Each line with the string "mentor" is to be copied from the records below.

Task data:
◇ ◇ ◇
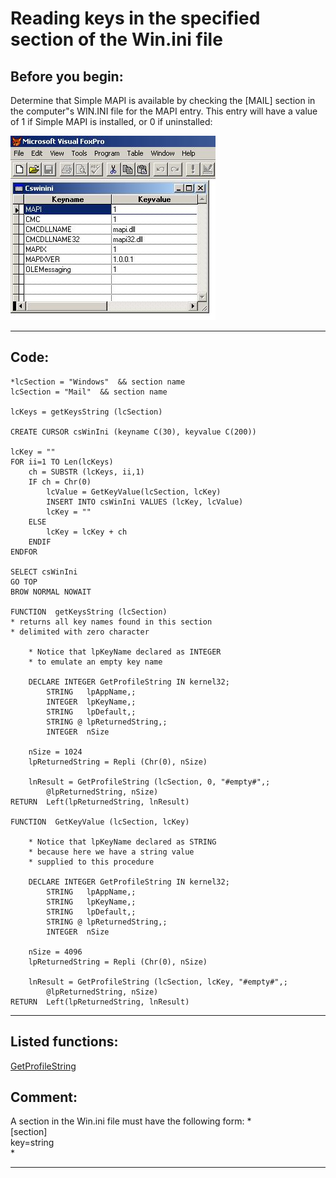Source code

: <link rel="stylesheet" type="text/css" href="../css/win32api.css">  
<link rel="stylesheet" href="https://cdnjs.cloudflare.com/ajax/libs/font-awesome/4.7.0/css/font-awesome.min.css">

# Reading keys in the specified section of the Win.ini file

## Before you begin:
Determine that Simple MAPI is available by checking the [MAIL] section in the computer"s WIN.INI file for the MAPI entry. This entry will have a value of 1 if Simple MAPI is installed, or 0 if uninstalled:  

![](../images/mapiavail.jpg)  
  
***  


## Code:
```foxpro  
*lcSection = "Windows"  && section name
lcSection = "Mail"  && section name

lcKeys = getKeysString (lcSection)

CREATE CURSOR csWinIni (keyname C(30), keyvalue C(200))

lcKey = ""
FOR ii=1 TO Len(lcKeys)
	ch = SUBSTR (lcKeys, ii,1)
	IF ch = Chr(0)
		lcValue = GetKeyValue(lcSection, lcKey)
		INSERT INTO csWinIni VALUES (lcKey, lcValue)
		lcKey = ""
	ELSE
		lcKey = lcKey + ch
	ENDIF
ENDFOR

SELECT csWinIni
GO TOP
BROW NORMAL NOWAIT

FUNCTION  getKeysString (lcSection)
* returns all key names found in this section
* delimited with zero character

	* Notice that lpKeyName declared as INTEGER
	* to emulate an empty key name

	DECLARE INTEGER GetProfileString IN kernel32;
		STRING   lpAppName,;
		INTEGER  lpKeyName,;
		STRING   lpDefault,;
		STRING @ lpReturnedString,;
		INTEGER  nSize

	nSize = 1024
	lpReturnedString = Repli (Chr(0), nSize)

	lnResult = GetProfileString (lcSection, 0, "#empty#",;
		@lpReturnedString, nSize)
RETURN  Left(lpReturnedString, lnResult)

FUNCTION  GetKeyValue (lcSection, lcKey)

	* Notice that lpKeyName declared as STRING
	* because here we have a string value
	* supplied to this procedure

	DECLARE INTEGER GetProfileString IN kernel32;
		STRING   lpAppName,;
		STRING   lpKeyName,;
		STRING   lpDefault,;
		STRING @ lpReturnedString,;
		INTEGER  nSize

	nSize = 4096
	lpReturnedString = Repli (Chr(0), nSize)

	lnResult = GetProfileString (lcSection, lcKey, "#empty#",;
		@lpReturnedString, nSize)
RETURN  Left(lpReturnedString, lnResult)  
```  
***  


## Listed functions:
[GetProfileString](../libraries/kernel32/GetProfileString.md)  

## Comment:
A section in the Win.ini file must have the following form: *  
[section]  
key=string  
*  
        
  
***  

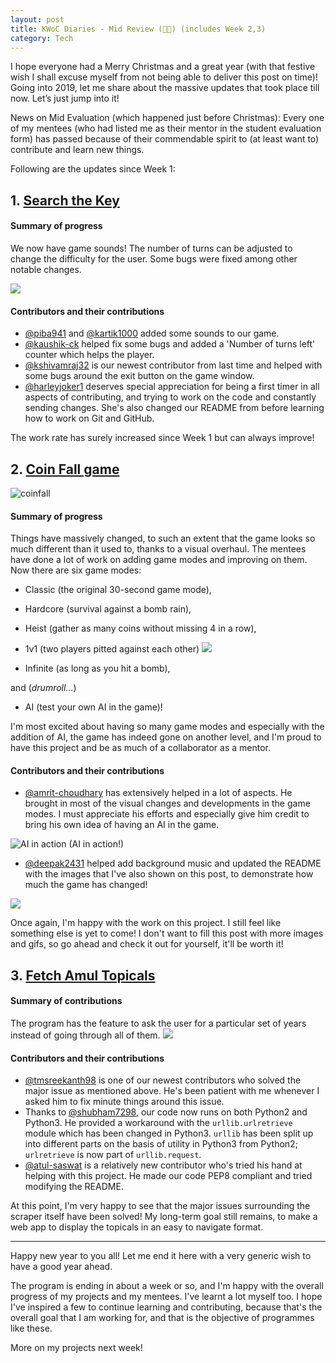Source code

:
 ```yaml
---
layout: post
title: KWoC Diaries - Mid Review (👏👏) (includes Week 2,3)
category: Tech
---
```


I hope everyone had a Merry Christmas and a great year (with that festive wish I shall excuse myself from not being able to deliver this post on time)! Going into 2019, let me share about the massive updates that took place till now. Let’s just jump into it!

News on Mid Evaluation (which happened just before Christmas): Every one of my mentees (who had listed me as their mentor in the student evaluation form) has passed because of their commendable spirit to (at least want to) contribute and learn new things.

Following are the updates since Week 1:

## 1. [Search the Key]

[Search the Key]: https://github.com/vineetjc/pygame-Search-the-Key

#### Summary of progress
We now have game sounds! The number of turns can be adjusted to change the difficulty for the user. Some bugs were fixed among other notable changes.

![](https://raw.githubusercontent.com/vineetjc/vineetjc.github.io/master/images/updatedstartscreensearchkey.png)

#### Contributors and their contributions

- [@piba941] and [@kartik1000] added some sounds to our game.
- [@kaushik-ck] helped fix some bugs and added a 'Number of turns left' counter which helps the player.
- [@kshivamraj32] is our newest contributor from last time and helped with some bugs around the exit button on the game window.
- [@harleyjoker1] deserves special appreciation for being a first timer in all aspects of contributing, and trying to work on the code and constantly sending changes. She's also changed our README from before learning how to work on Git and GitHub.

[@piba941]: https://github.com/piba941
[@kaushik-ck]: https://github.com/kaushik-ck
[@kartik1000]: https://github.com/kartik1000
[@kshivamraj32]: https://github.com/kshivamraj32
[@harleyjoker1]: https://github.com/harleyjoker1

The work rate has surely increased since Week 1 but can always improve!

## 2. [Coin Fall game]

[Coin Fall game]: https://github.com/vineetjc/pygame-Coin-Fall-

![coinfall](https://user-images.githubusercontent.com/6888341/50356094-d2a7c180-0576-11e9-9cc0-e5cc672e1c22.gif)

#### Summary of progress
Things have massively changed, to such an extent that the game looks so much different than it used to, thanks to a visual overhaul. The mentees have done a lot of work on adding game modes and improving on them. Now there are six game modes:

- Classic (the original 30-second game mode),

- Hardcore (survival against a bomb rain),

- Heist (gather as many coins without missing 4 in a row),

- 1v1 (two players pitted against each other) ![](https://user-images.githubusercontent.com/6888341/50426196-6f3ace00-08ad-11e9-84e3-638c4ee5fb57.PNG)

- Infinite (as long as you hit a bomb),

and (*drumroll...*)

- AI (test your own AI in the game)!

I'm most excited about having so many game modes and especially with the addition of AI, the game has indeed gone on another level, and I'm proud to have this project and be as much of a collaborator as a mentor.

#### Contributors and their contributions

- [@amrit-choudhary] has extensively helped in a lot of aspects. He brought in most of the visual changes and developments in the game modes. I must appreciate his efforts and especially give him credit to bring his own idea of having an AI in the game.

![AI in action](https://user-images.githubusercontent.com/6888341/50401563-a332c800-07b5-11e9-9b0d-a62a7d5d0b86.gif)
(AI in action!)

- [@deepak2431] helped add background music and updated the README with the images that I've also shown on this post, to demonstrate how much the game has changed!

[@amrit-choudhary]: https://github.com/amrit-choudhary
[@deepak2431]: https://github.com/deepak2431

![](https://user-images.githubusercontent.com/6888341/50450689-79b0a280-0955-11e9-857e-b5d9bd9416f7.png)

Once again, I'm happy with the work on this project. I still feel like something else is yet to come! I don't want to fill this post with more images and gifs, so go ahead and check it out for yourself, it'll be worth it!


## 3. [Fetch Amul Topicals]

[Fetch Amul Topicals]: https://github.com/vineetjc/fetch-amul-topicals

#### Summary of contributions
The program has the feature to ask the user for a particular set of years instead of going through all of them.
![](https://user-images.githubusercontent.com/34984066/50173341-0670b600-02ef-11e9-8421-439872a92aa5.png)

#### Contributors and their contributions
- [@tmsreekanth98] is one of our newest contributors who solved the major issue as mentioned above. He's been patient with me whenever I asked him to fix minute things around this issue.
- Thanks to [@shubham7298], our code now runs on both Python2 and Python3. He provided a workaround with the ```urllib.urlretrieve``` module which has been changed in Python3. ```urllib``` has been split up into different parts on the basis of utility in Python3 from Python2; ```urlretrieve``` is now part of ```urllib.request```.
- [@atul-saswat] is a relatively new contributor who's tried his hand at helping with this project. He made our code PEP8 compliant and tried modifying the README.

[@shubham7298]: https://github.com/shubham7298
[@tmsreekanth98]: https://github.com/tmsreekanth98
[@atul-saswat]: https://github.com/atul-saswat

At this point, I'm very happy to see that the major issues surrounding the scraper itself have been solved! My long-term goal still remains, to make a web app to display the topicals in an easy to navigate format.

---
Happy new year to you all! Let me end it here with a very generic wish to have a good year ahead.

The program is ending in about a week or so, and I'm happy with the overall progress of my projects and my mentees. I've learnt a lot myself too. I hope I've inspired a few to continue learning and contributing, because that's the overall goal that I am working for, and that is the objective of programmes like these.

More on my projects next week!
◇ ◇ ◇
Response:
News on Mid Evaluation (which happened just before Christmas): Every one of my mentees (who had listed me as their mentor in the student evaluation form) has passed because of their commendable spirit to (at least want to) contribute and learn new things.
I'm most excited about having so many game modes and especially with the addition of AI, the game has indeed gone on another level, and I'm proud to have this project and be as much of a collaborator as a mentor.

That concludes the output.